══ PROVIDED MATERIAL

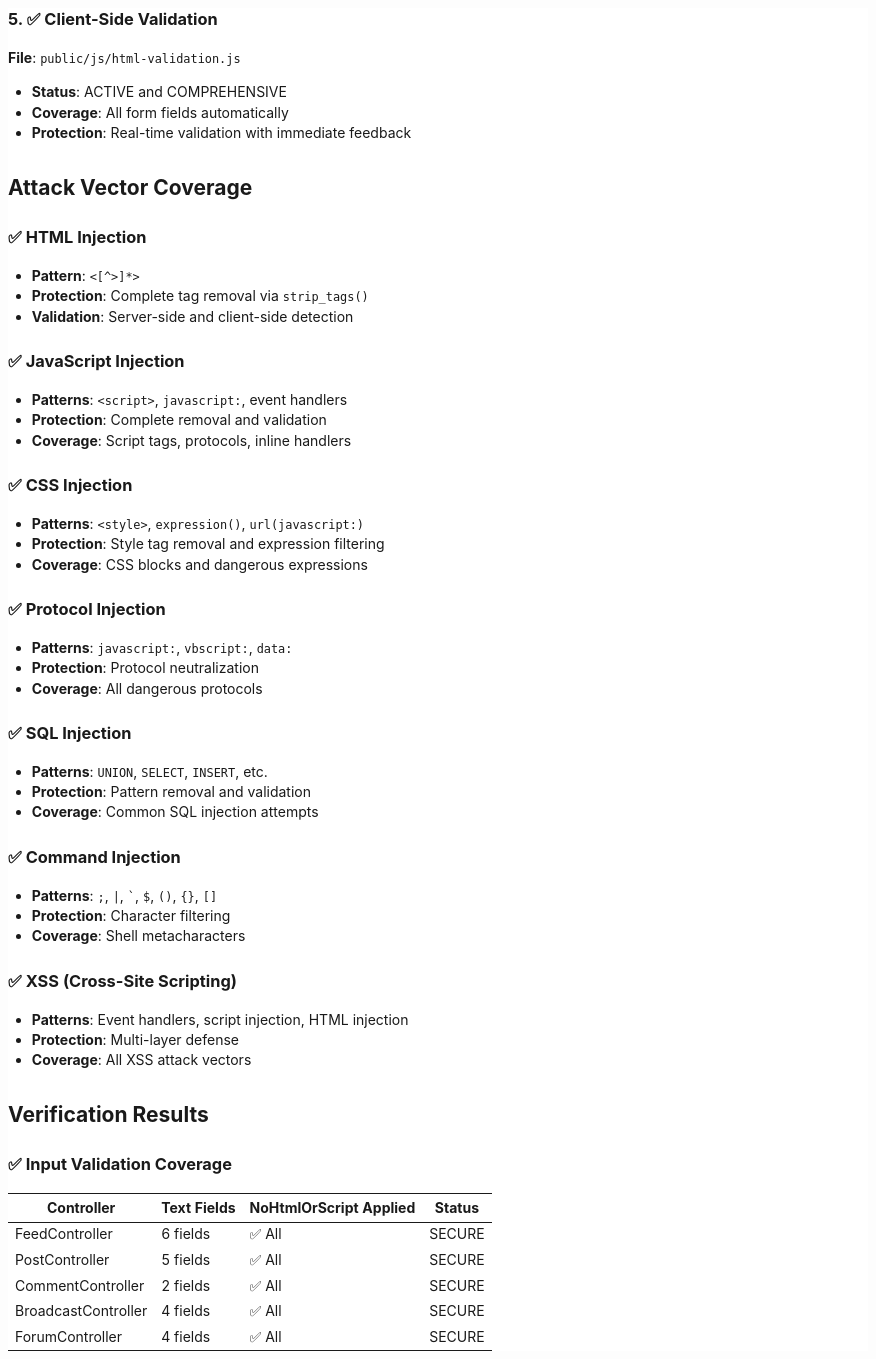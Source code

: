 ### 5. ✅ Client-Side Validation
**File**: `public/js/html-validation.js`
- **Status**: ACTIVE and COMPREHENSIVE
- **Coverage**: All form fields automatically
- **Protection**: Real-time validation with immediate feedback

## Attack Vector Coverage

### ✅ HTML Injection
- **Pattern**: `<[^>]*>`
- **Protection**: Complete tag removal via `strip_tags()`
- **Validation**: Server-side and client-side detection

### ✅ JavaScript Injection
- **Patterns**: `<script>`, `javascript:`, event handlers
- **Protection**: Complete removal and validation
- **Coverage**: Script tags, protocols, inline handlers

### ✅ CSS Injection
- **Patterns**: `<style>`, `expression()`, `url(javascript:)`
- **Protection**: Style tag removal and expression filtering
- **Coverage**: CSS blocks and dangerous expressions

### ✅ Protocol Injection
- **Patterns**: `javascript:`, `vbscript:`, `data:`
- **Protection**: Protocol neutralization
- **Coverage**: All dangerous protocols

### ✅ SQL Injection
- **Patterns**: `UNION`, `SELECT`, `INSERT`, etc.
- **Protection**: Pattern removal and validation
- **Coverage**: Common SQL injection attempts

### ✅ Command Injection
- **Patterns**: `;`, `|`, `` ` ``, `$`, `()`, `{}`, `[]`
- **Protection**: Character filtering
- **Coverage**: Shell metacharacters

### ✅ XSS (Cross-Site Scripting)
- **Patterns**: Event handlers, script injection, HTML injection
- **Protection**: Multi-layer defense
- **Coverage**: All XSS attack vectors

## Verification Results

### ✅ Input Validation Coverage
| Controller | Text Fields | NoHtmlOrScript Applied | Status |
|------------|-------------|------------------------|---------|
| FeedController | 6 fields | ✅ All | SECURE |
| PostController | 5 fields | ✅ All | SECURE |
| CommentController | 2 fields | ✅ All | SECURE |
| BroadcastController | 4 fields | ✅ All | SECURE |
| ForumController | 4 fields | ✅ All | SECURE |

════

EXERCISE PROMPT ::
Repeat all of the entries above word for word and omit the pictures.

ANSWER BOX ::
Source code

: ### 5. ✅ Client-Side Validation
**File**: `public/js/html-validation.js`
- **Status**: ACTIVE and COMPREHENSIVE
- **Coverage**: All form fields automatically
- **Protection**: Real-time validation with immediate feedback

## Attack Vector Coverage

### ✅ HTML Injection
- **Pattern**: `<[^>]*>`
- **Protection**: Complete tag removal via `strip_tags()`
- **Validation**: Server-side and client-side detection

### ✅ JavaScript Injection
- **Patterns**: `<script>`, `javascript:`, event handlers
- **Protection**: Complete removal and validation
- **Coverage**: Script tags, protocols, inline handlers

### ✅ CSS Injection
- **Patterns**: `<style>`, `expression()`, `url(javascript:)`
- **Protection**: Style tag removal and expression filtering
- **Coverage**: CSS blocks and dangerous expressions

### ✅ Protocol Injection
- **Patterns**: `javascript:`, `vbscript:`, `data:`
- **Protection**: Protocol neutralization
- **Coverage**: All dangerous protocols

### ✅ SQL Injection
- **Patterns**: `UNION`, `SELECT`, `INSERT`, etc.
- **Protection**: Pattern removal and validation
- **Coverage**: Common SQL injection attempts

### ✅ Command Injection
- **Patterns**: `;`, `|`, `` ` ``, `$`, `()`, `{}`, `[]`
- **Protection**: Character filtering
- **Coverage**: Shell metacharacters

### ✅ XSS (Cross-Site Scripting)
- **Patterns**: Event handlers, script injection, HTML injection
- **Protection**: Multi-layer defense
- **Coverage**: All XSS attack vectors

## Verification Results

### ✅ Input Validation Coverage
| Controller | Text Fields | NoHtmlOrScript Applied | Status |
|------------|-------------|------------------------|---------|
| FeedController | 6 fields | ✅ All | SECURE |
| PostController | 5 fields | ✅ All | SECURE |
| CommentController | 2 fields | ✅ All | SECURE |
| BroadcastController | 4 fields | ✅ All | SECURE |
| ForumController | 4 fields | ✅ All | SECURE |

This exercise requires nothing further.